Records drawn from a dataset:
⁂

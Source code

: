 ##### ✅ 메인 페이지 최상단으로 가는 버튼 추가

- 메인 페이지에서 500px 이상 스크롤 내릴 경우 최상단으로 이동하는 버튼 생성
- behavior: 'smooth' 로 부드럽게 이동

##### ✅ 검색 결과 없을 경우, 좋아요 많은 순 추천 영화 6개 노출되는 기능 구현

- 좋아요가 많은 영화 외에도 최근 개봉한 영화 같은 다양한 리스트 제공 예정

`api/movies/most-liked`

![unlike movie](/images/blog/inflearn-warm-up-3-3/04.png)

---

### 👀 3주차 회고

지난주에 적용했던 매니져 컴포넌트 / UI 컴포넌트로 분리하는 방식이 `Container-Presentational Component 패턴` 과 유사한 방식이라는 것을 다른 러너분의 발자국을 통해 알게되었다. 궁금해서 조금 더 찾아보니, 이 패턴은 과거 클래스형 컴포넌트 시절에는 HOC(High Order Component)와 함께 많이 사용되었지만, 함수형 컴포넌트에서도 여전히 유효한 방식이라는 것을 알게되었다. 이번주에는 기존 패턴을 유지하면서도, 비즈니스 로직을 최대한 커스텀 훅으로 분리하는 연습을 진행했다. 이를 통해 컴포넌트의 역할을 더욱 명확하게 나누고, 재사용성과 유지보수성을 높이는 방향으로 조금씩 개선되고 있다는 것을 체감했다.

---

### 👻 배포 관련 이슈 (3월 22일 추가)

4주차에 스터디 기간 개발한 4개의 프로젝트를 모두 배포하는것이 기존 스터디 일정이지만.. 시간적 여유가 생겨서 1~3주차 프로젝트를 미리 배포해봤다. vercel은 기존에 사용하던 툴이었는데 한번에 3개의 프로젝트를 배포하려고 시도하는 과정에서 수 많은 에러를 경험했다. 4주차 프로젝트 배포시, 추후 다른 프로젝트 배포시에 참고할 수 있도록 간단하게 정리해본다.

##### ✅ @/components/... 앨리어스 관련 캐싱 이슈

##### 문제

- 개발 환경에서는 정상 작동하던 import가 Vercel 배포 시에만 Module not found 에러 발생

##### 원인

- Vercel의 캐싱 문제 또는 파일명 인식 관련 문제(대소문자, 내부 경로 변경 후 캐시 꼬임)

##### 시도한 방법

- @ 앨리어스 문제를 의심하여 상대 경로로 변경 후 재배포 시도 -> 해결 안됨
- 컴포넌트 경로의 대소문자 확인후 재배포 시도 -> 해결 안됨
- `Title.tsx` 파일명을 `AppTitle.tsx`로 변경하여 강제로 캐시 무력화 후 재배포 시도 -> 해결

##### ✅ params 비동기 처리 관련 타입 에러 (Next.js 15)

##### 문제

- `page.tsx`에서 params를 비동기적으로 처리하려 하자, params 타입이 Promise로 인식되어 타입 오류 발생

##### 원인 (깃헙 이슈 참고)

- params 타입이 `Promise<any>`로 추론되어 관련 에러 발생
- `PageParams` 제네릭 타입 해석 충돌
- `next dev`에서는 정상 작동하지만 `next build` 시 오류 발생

⁂

• _Your goal_
Make an exact transcription of all the records.

• _Problem solution_
Source code

: ##### ✅ 메인 페이지 최상단으로 가는 버튼 추가

- 메인 페이지에서 500px 이상 스크롤 내릴 경우 최상단으로 이동하는 버튼 생성
- behavior: 'smooth' 로 부드럽게 이동

##### ✅ 검색 결과 없을 경우, 좋아요 많은 순 추천 영화 6개 노출되는 기능 구현

- 좋아요가 많은 영화 외에도 최근 개봉한 영화 같은 다양한 리스트 제공 예정

`api/movies/most-liked`

![unlike movie](/images/blog/inflearn-warm-up-3-3/04.png)

---

### 👀 3주차 회고

지난주에 적용했던 매니져 컴포넌트 / UI 컴포넌트로 분리하는 방식이 `Container-Presentational Component 패턴` 과 유사한 방식이라는 것을 다른 러너분의 발자국을 통해 알게되었다. 궁금해서 조금 더 찾아보니, 이 패턴은 과거 클래스형 컴포넌트 시절에는 HOC(High Order Component)와 함께 많이 사용되었지만, 함수형 컴포넌트에서도 여전히 유효한 방식이라는 것을 알게되었다. 이번주에는 기존 패턴을 유지하면서도, 비즈니스 로직을 최대한 커스텀 훅으로 분리하는 연습을 진행했다. 이를 통해 컴포넌트의 역할을 더욱 명확하게 나누고, 재사용성과 유지보수성을 높이는 방향으로 조금씩 개선되고 있다는 것을 체감했다.

---

### 👻 배포 관련 이슈 (3월 22일 추가)

4주차에 스터디 기간 개발한 4개의 프로젝트를 모두 배포하는것이 기존 스터디 일정이지만.. 시간적 여유가 생겨서 1~3주차 프로젝트를 미리 배포해봤다. vercel은 기존에 사용하던 툴이었는데 한번에 3개의 프로젝트를 배포하려고 시도하는 과정에서 수 많은 에러를 경험했다. 4주차 프로젝트 배포시, 추후 다른 프로젝트 배포시에 참고할 수 있도록 간단하게 정리해본다.

##### ✅ @/components/... 앨리어스 관련 캐싱 이슈

##### 문제

- 개발 환경에서는 정상 작동하던 import가 Vercel 배포 시에만 Module not found 에러 발생

##### 원인

- Vercel의 캐싱 문제 또는 파일명 인식 관련 문제(대소문자, 내부 경로 변경 후 캐시 꼬임)

##### 시도한 방법

- @ 앨리어스 문제를 의심하여 상대 경로로 변경 후 재배포 시도 -> 해결 안됨
- 컴포넌트 경로의 대소문자 확인후 재배포 시도 -> 해결 안됨
- `Title.tsx` 파일명을 `AppTitle.tsx`로 변경하여 강제로 캐시 무력화 후 재배포 시도 -> 해결

##### ✅ params 비동기 처리 관련 타입 에러 (Next.js 15)

##### 문제

- `page.tsx`에서 params를 비동기적으로 처리하려 하자, params 타입이 Promise로 인식되어 타입 오류 발생

##### 원인 (깃헙 이슈 참고)

- params 타입이 `Promise<any>`로 추론되어 관련 에러 발생
- `PageParams` 제네릭 타입 해석 충돌
- `next dev`에서는 정상 작동하지만 `next build` 시 오류 발생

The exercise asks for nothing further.